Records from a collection
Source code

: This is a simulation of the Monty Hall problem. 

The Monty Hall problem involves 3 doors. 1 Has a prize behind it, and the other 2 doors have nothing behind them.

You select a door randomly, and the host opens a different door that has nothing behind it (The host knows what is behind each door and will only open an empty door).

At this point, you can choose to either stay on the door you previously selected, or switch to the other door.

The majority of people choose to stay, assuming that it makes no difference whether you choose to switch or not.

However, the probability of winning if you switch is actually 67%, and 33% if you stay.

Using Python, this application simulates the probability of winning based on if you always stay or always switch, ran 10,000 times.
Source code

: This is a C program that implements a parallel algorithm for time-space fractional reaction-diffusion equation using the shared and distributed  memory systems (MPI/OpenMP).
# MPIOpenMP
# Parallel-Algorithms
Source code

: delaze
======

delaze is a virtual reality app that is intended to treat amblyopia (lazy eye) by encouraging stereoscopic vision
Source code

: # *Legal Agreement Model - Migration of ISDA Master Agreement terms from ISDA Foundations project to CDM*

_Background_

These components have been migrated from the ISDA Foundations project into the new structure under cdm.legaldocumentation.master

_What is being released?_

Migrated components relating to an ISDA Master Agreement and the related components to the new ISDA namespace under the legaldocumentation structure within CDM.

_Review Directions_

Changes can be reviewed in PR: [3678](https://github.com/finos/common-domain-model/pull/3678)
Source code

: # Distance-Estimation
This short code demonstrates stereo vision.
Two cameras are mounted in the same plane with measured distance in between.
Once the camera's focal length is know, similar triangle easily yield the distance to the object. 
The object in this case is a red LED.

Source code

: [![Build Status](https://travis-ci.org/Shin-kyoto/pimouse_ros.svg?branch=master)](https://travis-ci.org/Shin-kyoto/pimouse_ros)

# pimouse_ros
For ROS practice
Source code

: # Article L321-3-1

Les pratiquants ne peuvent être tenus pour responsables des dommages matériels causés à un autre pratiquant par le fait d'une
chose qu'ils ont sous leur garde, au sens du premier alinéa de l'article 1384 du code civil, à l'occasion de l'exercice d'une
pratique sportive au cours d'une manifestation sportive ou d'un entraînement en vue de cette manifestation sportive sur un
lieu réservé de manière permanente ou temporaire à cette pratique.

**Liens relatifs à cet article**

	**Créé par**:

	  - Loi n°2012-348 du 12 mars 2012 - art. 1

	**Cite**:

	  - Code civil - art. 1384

* **What to produce**
Return exactly the run of lines that opens with the one containing "chose qu'ils ont" and closes with the last line of the records above.

* **Written answer**
chose qu'ils ont sous leur garde, au sens du premier alinéa de l'article 1384 du code civil, à l'occasion de l'exercice d'une
pratique sportive au cours d'une manifestation sportive ou d'un entraînement en vue de cette manifestation sportive sur un
lieu réservé de manière permanente ou temporaire à cette pratique.

**Liens relatifs à cet article**

	**Créé par**:

	  - Loi n°2012-348 du 12 mars 2012 - art. 1

	**Cite**:

	  - Code civil - art. 1384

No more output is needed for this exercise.